**What you need to do**
The response should be a faithful copy of every record, with nothing left out.
==*==
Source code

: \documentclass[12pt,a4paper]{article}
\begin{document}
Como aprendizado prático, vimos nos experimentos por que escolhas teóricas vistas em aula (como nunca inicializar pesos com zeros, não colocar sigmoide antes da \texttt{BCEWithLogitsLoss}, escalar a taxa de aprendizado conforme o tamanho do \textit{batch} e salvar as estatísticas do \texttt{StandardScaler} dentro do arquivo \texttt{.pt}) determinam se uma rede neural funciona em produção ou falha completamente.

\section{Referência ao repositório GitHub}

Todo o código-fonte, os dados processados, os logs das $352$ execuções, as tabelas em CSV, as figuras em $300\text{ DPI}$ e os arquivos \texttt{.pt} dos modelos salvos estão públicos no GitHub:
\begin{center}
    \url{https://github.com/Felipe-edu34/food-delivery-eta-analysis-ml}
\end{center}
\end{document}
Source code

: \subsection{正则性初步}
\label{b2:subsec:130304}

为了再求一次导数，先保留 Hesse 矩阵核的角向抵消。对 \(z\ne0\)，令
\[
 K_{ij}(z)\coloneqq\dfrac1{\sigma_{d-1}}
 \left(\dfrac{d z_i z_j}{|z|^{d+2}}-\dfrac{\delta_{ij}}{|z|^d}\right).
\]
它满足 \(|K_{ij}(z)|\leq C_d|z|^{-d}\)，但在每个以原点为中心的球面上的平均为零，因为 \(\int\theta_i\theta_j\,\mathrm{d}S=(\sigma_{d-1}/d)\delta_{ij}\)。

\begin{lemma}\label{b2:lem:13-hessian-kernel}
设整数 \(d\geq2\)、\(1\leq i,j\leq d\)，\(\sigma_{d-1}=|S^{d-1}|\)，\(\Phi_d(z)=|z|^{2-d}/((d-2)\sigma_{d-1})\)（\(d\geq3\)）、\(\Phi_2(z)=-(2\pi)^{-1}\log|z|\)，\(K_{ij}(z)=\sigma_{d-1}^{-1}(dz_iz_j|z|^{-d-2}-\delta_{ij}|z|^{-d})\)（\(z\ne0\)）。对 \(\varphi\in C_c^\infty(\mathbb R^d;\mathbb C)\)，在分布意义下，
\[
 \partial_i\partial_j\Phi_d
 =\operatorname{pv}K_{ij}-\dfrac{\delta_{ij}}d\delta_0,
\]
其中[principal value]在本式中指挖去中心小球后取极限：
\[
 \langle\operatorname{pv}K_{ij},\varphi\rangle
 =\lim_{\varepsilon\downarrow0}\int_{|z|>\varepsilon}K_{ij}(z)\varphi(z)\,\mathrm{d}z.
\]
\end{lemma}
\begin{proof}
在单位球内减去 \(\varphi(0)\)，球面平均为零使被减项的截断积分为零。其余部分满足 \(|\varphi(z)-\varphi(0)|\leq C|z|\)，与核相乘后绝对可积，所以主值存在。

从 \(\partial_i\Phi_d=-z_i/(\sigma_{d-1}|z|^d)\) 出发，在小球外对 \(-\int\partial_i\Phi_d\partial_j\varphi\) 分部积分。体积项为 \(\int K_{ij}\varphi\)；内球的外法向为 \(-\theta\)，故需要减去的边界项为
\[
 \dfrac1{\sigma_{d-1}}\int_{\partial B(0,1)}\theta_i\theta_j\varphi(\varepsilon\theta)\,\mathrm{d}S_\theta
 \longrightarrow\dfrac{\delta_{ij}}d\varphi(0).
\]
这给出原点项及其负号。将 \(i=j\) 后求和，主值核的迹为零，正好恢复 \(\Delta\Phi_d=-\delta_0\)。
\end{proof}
==*==
**Answer section**
Source code

: \documentclass[12pt,a4paper]{article}
\begin{document}
Como aprendizado prático, vimos nos experimentos por que escolhas teóricas vistas em aula (como nunca inicializar pesos com zeros, não colocar sigmoide antes da \texttt{BCEWithLogitsLoss}, escalar a taxa de aprendizado conforme o tamanho do \textit{batch} e salvar as estatísticas do \texttt{StandardScaler} dentro do arquivo \texttt{.pt}) determinam se uma rede neural funciona em produção ou falha completamente.

\section{Referência ao repositório GitHub}

Todo o código-fonte, os dados processados, os logs das $352$ execuções, as tabelas em CSV, as figuras em $300\text{ DPI}$ e os arquivos \texttt{.pt} dos modelos salvos estão públicos no GitHub:
\begin{center}
    \url{https://github.com/Felipe-edu34/food-delivery-eta-analysis-ml}
\end{center}
\end{document}
Source code

: \subsection{正则性初步}
\label{b2:subsec:130304}

为了再求一次导数，先保留 Hesse 矩阵核的角向抵消。对 \(z\ne0\)，令
\[
 K_{ij}(z)\coloneqq\dfrac1{\sigma_{d-1}}
 \left(\dfrac{d z_i z_j}{|z|^{d+2}}-\dfrac{\delta_{ij}}{|z|^d}\right).
\]
它满足 \(|K_{ij}(z)|\leq C_d|z|^{-d}\)，但在每个以原点为中心的球面上的平均为零，因为 \(\int\theta_i\theta_j\,\mathrm{d}S=(\sigma_{d-1}/d)\delta_{ij}\)。

\begin{lemma}\label{b2:lem:13-hessian-kernel}
设整数 \(d\geq2\)、\(1\leq i,j\leq d\)，\(\sigma_{d-1}=|S^{d-1}|\)，\(\Phi_d(z)=|z|^{2-d}/((d-2)\sigma_{d-1})\)（\(d\geq3\)）、\(\Phi_2(z)=-(2\pi)^{-1}\log|z|\)，\(K_{ij}(z)=\sigma_{d-1}^{-1}(dz_iz_j|z|^{-d-2}-\delta_{ij}|z|^{-d})\)（\(z\ne0\)）。对 \(\varphi\in C_c^\infty(\mathbb R^d;\mathbb C)\)，在分布意义下，
\[
 \partial_i\partial_j\Phi_d
 =\operatorname{pv}K_{ij}-\dfrac{\delta_{ij}}d\delta_0,
\]
其中[principal value]在本式中指挖去中心小球后取极限：
\[
 \langle\operatorname{pv}K_{ij},\varphi\rangle
 =\lim_{\varepsilon\downarrow0}\int_{|z|>\varepsilon}K_{ij}(z)\varphi(z)\,\mathrm{d}z.
\]
\end{lemma}
\begin{proof}
在单位球内减去 \(\varphi(0)\)，球面平均为零使被减项的截断积分为零。其余部分满足 \(|\varphi(z)-\varphi(0)|\leq C|z|\)，与核相乘后绝对可积，所以主值存在。

从 \(\partial_i\Phi_d=-z_i/(\sigma_{d-1}|z|^d)\) 出发，在小球外对 \(-\int\partial_i\Phi_d\partial_j\varphi\) 分部积分。体积项为 \(\int K_{ij}\varphi\)；内球的外法向为 \(-\theta\)，故需要减去的边界项为
\[
 \dfrac1{\sigma_{d-1}}\int_{\partial B(0,1)}\theta_i\theta_j\varphi(\varepsilon\theta)\,\mathrm{d}S_\theta
 \longrightarrow\dfrac{\delta_{ij}}d\varphi(0).
\]
这给出原点项及其负号。将 \(i=j\) 后求和，主值核的迹为零，正好恢复 \(\Delta\Phi_d=-\delta_0\)。
\end{proof}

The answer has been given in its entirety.